Extracted material Start Marker
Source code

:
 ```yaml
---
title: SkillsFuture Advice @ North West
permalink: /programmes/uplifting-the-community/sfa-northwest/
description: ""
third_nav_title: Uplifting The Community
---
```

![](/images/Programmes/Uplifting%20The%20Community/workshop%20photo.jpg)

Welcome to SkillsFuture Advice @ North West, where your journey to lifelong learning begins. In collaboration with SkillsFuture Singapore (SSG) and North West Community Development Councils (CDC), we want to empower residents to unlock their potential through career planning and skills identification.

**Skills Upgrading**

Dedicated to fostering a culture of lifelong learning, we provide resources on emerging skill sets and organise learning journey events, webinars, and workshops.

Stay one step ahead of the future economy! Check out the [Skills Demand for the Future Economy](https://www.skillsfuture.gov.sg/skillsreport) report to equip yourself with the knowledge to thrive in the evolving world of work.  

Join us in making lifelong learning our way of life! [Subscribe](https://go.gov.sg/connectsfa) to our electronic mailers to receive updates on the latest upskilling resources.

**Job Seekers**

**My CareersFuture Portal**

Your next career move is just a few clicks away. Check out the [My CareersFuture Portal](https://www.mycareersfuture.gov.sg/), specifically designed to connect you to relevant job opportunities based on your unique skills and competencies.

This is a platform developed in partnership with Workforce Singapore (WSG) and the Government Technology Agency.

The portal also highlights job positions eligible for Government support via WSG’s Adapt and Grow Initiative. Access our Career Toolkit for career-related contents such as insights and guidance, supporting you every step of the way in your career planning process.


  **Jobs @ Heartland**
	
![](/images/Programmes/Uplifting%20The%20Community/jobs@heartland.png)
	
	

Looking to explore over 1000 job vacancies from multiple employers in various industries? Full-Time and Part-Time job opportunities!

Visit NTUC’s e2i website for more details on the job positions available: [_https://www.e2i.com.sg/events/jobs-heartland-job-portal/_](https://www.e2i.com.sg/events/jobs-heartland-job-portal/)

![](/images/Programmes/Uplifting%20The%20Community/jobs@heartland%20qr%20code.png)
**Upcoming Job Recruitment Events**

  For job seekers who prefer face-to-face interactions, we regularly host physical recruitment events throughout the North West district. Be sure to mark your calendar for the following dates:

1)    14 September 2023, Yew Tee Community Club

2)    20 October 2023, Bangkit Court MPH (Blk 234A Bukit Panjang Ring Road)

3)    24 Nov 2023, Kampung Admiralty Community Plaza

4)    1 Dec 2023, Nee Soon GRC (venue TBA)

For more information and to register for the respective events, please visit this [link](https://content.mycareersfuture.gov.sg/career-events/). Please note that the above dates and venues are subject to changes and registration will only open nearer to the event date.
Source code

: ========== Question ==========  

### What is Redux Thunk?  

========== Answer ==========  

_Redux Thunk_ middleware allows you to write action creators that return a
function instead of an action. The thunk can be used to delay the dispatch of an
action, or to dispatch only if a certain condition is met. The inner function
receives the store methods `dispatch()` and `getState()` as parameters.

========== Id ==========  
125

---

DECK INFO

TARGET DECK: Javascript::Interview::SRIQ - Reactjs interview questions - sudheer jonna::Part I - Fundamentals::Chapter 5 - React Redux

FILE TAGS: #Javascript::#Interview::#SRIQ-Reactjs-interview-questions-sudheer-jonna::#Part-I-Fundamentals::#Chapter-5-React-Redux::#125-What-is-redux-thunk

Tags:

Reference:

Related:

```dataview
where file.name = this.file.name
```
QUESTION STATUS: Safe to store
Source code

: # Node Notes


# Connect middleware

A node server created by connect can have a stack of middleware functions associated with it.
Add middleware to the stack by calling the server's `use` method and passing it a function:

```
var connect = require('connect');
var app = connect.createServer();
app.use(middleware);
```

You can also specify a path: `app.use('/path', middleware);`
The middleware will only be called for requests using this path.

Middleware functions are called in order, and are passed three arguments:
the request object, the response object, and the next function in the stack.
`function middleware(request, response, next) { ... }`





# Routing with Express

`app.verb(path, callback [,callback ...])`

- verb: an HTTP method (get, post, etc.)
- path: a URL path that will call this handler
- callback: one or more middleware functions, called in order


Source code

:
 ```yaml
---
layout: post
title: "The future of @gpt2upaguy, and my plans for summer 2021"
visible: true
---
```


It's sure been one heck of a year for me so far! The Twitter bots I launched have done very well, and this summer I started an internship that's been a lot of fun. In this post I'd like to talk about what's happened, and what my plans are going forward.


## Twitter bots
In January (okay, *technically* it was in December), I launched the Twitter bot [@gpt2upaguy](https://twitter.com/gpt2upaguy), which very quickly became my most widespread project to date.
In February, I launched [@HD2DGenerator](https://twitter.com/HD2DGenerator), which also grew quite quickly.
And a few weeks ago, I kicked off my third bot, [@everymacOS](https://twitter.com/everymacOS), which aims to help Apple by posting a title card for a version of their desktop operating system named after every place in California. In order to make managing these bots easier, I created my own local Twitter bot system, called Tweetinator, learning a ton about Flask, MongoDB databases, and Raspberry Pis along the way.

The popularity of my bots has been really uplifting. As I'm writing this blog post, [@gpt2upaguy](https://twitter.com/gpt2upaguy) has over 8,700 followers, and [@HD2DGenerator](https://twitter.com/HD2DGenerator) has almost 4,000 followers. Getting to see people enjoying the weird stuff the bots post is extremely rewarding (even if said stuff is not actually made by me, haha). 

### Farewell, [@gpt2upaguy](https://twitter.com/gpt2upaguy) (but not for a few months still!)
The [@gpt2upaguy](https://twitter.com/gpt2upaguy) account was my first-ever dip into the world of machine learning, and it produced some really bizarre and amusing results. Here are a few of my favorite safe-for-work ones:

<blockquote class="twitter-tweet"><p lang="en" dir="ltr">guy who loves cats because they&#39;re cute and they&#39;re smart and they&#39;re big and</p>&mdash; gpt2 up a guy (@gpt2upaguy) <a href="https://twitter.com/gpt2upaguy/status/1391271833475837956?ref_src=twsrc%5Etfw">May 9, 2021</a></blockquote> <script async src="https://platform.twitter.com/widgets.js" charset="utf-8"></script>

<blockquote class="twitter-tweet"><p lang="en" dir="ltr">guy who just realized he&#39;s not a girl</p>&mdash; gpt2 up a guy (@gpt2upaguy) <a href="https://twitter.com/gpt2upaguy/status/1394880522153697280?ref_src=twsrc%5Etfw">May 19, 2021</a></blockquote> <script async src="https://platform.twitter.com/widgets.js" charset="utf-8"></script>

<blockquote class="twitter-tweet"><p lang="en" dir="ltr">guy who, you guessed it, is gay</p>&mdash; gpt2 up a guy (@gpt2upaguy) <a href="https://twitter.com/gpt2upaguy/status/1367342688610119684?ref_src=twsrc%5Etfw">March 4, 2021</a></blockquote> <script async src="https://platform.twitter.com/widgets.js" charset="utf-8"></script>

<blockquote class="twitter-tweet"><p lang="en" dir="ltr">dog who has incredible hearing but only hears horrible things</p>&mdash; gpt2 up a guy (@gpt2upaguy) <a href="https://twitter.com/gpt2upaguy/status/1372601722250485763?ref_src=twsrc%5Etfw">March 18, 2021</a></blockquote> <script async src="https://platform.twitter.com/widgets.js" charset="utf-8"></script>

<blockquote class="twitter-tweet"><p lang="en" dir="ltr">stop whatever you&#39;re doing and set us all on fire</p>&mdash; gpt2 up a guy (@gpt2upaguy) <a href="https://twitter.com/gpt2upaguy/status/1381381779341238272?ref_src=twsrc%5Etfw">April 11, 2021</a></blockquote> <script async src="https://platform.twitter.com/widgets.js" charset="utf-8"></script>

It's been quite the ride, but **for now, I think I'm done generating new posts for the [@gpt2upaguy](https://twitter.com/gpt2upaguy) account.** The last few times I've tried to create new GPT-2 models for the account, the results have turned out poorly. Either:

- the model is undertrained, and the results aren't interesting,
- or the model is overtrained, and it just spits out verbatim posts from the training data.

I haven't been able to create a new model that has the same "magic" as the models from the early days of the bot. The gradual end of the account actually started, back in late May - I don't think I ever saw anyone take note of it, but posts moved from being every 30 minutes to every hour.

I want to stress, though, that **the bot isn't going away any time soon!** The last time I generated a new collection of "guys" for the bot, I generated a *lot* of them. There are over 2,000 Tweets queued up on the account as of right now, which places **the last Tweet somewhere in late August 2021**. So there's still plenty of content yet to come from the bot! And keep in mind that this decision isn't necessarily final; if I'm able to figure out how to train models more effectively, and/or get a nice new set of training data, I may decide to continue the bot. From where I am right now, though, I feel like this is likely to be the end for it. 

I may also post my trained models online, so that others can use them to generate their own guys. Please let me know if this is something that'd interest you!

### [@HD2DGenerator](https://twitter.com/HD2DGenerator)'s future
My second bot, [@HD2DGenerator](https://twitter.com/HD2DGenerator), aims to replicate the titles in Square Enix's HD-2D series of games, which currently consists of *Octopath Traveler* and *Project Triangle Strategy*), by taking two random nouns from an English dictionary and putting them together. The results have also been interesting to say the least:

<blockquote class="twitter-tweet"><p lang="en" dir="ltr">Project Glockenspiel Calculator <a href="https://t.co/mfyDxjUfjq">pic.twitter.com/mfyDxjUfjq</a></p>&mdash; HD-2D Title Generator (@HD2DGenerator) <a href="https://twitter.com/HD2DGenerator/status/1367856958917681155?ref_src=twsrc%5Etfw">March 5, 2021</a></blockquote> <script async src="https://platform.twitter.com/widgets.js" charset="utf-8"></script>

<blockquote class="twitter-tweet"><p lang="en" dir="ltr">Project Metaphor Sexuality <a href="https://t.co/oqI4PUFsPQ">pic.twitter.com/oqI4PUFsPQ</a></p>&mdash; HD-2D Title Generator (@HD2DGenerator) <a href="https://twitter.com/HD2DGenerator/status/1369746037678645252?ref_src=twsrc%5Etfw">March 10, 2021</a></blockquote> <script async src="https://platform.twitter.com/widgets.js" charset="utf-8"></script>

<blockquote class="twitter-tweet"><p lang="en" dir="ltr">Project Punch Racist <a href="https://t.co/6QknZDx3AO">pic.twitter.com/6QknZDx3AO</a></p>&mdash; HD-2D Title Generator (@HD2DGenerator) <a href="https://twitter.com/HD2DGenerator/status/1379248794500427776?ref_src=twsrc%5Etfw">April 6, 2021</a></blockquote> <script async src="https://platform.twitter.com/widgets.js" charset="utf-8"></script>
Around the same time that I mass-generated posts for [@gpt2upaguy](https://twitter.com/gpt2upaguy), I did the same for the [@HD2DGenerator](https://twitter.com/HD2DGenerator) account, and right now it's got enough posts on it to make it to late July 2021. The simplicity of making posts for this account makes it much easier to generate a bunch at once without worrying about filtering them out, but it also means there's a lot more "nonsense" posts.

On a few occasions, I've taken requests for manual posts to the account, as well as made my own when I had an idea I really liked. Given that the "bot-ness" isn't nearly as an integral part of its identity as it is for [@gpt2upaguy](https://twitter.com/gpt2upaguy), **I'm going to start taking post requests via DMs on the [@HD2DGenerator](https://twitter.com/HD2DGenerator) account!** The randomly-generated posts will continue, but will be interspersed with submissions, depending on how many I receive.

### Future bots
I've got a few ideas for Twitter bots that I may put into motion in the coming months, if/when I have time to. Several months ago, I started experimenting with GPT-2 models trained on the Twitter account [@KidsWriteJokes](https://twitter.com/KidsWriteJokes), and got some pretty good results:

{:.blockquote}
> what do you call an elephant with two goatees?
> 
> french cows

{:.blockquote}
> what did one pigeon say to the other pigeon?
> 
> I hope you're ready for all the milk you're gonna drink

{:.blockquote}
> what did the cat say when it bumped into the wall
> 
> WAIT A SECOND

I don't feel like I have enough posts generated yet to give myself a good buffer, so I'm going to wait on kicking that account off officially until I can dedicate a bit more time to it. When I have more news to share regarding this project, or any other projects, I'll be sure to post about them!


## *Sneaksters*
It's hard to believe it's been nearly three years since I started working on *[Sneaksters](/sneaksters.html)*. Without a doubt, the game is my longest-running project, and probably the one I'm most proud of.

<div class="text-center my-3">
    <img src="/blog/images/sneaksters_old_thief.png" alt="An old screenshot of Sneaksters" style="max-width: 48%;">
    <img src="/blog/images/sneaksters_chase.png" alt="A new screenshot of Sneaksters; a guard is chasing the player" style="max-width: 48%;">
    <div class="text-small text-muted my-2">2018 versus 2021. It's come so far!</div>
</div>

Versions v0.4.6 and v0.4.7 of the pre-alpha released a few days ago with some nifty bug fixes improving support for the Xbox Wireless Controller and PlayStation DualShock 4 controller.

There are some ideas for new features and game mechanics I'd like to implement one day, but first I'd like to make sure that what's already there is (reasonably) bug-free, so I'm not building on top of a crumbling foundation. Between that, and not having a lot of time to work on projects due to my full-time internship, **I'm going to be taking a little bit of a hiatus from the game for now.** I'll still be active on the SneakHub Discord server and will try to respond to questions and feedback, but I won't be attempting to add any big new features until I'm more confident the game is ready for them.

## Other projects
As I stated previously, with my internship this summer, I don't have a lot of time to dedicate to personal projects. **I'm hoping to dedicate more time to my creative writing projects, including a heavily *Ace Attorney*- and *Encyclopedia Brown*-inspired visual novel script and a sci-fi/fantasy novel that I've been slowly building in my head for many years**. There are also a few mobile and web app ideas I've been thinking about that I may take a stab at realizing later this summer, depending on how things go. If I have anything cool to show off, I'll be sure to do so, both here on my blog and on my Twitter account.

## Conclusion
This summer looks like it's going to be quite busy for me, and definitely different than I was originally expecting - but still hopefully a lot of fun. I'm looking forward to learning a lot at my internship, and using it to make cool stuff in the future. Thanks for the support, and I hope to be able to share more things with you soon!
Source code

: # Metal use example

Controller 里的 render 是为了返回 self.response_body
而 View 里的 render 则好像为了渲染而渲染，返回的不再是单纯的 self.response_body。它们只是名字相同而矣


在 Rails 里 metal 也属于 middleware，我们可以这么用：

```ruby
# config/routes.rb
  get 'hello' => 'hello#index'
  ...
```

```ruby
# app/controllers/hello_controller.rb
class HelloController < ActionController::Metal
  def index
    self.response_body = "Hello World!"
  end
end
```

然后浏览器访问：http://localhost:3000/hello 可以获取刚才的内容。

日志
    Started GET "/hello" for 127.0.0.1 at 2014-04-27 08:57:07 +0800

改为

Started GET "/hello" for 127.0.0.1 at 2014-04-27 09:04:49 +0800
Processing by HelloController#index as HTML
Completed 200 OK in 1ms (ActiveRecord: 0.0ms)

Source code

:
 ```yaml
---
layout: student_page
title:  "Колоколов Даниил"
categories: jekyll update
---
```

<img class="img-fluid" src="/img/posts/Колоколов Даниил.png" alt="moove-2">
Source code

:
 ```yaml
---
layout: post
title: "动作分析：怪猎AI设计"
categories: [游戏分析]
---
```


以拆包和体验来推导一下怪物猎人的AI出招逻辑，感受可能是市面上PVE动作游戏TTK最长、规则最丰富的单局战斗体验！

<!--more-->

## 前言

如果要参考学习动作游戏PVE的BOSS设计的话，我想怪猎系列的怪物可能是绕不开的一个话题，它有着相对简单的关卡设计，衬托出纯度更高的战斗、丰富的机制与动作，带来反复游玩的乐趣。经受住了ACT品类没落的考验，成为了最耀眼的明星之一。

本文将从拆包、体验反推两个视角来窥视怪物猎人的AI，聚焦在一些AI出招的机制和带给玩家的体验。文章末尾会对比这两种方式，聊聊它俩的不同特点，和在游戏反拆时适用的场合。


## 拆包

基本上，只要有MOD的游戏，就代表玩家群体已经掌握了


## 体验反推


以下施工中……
Extracted material End Marker
Copy the records above exactly, from the first line through the line containing "Dedicated to fostering", and include nothing else.

Source code

:
 ```yaml
---
title: SkillsFuture Advice @ North West
permalink: /programmes/uplifting-the-community/sfa-northwest/
description: ""
third_nav_title: Uplifting The Community
---
```

![](/images/Programmes/Uplifting%20The%20Community/workshop%20photo.jpg)

Welcome to SkillsFuture Advice @ North West, where your journey to lifelong learning begins. In collaboration with SkillsFuture Singapore (SSG) and North West Community Development Councils (CDC), we want to empower residents to unlock their potential through career planning and skills identification.

**Skills Upgrading**

Dedicated to fostering a culture of lifelong learning, we provide resources on emerging skill sets and organise learning journey events, webinars, and workshops.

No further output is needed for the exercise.